| Aim of the exercise |
Exactly as they appear, copy the lines of the listing from the one containing "12. Salloum, Ronald, Yuzhuo" through the final line, both included, and nothing else.

| Records shown |
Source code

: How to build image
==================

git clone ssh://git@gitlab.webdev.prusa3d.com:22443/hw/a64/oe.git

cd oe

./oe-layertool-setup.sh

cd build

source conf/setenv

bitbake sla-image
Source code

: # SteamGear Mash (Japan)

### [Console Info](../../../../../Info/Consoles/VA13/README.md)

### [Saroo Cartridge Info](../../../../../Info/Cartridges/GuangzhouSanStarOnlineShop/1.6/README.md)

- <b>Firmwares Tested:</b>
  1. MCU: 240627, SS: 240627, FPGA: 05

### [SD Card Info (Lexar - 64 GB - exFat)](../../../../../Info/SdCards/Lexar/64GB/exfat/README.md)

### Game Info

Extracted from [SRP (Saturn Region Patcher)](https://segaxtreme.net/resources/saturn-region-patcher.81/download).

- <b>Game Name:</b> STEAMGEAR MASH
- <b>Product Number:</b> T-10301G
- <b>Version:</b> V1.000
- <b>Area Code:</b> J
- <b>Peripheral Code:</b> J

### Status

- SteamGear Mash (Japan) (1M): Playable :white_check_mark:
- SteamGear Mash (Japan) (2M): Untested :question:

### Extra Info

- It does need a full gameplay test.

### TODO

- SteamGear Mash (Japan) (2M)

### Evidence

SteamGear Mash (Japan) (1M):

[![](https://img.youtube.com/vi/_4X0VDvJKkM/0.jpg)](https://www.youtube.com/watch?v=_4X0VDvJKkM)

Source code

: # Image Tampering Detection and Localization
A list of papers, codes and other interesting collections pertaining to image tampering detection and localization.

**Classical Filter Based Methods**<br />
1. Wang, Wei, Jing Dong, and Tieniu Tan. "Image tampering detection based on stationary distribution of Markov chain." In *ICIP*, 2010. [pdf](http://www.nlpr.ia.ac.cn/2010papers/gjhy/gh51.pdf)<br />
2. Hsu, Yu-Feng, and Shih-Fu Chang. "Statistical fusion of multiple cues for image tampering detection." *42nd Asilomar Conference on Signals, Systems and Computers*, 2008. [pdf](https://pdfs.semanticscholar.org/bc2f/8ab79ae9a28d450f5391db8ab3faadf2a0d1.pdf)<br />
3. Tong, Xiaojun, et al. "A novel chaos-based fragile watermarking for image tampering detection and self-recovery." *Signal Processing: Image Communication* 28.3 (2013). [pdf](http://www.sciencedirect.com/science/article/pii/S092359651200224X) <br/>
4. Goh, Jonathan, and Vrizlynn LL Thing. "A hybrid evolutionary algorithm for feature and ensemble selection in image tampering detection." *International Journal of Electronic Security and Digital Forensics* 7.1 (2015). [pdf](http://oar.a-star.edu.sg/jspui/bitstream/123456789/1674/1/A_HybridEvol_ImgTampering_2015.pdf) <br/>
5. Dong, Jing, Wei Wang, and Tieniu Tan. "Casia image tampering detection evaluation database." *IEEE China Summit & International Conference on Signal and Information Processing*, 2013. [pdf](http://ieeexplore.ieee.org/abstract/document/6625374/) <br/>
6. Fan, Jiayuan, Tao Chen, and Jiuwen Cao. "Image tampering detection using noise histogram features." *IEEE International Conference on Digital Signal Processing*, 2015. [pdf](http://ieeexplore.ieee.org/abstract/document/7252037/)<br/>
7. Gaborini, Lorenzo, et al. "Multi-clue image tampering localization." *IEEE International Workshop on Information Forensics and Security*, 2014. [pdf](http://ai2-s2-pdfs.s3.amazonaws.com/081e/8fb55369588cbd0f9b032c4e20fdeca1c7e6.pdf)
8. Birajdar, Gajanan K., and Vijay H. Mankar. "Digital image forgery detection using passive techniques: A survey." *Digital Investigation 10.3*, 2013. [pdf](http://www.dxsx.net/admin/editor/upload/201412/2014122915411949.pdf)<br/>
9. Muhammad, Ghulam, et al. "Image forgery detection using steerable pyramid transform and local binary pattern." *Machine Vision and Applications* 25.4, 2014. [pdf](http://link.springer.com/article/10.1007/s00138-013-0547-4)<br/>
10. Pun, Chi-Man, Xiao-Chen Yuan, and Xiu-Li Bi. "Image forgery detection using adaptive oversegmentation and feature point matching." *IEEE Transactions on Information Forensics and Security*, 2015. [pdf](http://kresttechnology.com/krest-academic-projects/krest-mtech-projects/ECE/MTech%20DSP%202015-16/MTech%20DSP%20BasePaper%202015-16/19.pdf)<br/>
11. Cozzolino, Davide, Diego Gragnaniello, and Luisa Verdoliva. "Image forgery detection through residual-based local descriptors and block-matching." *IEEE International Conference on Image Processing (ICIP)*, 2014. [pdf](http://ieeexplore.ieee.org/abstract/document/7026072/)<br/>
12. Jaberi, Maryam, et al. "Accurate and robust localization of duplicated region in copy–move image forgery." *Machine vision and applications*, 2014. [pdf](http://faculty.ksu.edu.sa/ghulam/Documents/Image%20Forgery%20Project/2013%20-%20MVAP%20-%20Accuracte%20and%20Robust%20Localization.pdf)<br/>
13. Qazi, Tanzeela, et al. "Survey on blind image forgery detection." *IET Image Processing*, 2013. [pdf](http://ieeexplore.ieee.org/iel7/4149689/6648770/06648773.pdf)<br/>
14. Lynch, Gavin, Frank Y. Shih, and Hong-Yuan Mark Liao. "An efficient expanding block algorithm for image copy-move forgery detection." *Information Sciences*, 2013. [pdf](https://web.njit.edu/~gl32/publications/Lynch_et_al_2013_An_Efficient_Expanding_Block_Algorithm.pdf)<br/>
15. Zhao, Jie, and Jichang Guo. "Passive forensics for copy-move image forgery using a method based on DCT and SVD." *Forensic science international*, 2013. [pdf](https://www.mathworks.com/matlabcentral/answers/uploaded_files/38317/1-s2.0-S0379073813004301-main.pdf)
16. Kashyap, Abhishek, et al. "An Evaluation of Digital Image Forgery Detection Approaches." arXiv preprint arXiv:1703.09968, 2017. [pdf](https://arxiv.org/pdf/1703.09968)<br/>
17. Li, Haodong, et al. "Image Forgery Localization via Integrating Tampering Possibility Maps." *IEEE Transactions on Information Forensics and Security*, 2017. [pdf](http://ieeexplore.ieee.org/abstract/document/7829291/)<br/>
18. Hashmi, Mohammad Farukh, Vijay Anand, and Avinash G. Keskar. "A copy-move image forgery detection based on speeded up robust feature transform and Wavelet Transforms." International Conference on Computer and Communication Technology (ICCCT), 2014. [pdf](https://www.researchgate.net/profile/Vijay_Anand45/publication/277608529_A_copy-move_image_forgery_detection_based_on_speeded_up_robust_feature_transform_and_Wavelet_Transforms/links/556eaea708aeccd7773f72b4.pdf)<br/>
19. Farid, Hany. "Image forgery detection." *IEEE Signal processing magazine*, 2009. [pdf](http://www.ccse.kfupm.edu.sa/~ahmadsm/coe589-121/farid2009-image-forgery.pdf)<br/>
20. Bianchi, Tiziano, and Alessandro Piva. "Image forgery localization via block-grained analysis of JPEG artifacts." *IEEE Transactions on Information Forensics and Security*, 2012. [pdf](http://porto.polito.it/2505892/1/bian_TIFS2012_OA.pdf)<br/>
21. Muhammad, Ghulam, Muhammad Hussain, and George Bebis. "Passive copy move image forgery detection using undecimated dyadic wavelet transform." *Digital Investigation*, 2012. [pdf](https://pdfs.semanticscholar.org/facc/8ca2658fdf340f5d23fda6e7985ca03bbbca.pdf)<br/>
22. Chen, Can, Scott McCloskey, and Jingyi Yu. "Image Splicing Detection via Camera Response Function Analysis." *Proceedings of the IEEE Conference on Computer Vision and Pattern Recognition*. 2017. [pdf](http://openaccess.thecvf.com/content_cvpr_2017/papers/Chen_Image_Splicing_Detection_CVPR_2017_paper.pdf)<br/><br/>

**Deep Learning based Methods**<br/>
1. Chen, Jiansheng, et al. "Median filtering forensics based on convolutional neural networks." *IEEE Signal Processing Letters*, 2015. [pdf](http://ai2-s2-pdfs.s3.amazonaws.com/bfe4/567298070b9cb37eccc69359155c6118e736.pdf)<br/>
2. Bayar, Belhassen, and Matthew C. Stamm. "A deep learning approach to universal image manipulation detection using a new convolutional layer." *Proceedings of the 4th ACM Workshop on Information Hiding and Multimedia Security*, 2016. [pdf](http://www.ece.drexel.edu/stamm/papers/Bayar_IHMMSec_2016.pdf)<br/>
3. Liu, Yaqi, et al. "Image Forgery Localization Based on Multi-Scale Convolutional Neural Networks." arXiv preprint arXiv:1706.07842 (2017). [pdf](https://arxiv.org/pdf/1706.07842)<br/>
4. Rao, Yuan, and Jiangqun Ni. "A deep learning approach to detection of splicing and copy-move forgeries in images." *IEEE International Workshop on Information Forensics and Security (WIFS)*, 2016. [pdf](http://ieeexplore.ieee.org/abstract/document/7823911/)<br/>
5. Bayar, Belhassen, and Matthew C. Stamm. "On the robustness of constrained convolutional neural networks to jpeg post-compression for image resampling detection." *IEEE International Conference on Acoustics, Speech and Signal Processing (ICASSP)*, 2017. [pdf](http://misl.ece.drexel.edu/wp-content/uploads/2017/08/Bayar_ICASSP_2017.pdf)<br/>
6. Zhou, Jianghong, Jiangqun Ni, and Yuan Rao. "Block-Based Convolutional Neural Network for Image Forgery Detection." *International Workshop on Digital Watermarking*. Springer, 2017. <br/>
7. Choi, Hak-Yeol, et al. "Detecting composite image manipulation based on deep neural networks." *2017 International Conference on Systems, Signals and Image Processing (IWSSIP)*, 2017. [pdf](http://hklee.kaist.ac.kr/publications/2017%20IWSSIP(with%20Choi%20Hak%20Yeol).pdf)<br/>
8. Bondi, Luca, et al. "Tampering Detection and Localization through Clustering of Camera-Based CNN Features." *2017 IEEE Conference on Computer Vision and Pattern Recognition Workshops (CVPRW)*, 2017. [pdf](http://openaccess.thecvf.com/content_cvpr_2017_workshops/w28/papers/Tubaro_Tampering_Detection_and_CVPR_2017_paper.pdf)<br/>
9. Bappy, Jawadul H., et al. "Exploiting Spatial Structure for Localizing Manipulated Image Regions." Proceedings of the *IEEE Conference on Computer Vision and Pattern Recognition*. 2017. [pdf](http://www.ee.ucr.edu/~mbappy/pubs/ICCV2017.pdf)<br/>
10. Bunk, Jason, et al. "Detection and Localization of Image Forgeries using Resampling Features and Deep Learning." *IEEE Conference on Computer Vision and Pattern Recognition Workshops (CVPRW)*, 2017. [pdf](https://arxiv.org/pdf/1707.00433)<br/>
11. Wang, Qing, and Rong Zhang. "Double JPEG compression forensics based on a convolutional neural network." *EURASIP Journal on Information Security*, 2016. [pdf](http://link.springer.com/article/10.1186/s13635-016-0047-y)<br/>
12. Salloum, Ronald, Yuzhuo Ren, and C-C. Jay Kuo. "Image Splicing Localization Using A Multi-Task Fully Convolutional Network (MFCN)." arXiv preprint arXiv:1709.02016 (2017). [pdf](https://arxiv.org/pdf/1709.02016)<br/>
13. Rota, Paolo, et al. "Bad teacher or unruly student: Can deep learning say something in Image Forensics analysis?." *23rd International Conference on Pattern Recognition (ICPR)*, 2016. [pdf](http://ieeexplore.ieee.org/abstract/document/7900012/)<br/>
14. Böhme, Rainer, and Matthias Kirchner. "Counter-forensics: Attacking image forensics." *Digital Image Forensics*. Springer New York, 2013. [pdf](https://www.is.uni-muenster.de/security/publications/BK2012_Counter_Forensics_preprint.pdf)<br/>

| Answer to this problem |
12. Salloum, Ronald, Yuzhuo Ren, and C-C. Jay Kuo. "Image Splicing Localization Using A Multi-Task Fully Convolutional Network (MFCN)." arXiv preprint arXiv:1709.02016 (2017). [pdf](https://arxiv.org/pdf/1709.02016)<br/>
13. Rota, Paolo, et al. "Bad teacher or unruly student: Can deep learning say something in Image Forensics analysis?." *23rd International Conference on Pattern Recognition (ICPR)*, 2016. [pdf](http://ieeexplore.ieee.org/abstract/document/7900012/)<br/>
14. Böhme, Rainer, and Matthias Kirchner. "Counter-forensics: Attacking image forensics." *Digital Image Forensics*. Springer New York, 2013. [pdf](https://www.is.uni-muenster.de/security/publications/BK2012_Counter_Forensics_preprint.pdf)<br/>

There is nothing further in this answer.